We were supposed to be the perfect family. We had the perfect life. And Senator Conroy Doherty was, without question, the most perfect werewolf—the most perfectalpha—that our people could ever hope to have represent them in national politics. Obviously.

But the thing was, Linden Grove wasn’t pretending to be any of that. He didn’t claim to be perfect.

He was just a nice guy who had a collection of hand-knit sweaters from a pack who loved him, who wanted to do his best to help the people around him as much as he could, who’d been put in a shitty situation by a bunch of other alphas who postured but didn’t follow through.

His father had relied on his brother, discounting the ways that Linden gave his whole heart and every bit of his energy to the pack.

His brother had disappeared, leaving Linden to pick up the pieces.

And now, Skip Chadwick was trying to take the Grove pack away from...the fucking Groves. Just, seriously?

So while each one of those jerks was one more tick in the “alphas are overrated” column, while Linden was standing there, looking after an omega who’d been taken by another pack, looking after me and not getting mad even when I lashed out at him, clearly valuing Claudia’s input and Skye’s experience rather than just his own opinions, it was clear that not all alphas were impossible to deal with.

Some—one—was simply wonderful.

And he was so damned unassuming that he’d spent the entire afternoon dodging my suggestions about how to solidify his position in the pack. Instead, he asked Skye questions about his blog, he even tried playing that racing game with Brook—all to escape the possibility of having to campaign.

Thankfully, Claudia was right there with me, and by the time evening fell, we had a game plan.
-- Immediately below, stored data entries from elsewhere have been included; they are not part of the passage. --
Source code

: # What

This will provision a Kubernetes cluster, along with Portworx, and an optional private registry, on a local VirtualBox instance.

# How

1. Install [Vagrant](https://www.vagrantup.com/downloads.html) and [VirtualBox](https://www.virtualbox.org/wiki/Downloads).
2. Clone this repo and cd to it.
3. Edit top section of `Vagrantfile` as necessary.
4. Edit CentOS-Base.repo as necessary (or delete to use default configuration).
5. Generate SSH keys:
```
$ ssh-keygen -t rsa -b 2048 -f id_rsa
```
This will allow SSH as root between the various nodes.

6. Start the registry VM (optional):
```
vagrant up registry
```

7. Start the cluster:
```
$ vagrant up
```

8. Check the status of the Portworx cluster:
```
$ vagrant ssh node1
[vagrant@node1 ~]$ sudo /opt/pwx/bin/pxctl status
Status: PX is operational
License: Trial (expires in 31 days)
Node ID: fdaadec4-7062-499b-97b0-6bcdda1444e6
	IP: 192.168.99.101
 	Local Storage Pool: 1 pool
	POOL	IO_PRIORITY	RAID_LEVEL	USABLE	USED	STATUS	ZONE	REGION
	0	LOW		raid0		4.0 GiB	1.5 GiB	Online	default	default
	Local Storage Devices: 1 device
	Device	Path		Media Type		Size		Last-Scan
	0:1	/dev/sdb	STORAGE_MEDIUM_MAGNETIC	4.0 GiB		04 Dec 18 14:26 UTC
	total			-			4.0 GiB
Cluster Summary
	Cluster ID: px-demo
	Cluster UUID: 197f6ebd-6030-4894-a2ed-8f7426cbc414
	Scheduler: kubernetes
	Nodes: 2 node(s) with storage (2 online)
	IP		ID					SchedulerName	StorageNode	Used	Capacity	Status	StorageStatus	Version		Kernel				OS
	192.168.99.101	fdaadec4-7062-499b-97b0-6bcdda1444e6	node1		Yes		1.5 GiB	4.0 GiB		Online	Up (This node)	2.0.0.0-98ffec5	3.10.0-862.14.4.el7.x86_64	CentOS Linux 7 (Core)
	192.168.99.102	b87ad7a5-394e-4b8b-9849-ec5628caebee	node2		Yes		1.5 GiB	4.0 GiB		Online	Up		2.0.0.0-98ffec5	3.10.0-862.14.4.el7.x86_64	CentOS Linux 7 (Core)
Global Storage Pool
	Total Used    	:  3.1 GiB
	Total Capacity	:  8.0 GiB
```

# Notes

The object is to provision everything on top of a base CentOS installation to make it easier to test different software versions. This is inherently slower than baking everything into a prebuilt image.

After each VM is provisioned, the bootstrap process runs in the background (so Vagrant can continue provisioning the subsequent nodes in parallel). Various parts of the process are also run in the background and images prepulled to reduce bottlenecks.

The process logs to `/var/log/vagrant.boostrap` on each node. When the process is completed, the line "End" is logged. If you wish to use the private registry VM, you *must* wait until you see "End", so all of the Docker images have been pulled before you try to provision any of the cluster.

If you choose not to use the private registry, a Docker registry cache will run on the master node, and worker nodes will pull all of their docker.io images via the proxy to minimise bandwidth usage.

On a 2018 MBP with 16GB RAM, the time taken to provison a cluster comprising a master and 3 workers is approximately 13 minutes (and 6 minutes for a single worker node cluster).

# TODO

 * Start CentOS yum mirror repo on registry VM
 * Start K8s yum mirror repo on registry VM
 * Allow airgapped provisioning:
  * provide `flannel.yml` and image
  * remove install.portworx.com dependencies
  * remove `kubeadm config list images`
We were going to take Skip down.

Okay, and maybe I was feeling a little vengeful at the guy for treating me like a pawn and not the queen I was.

Not like that.

Drag queens were awesome, but I didn’t have the dedication or, quite frankly, the skill.

I was talking about the chess piece. You know, moves everywhere on the board—

Whatever. Point was, with two omegas backing up Linden, it wouldn’t matter if Aspen Junior ever came back. The Grove pack would stay where it belonged—in the hands of the one alpha I’d ever met who truly deserved people’s faith.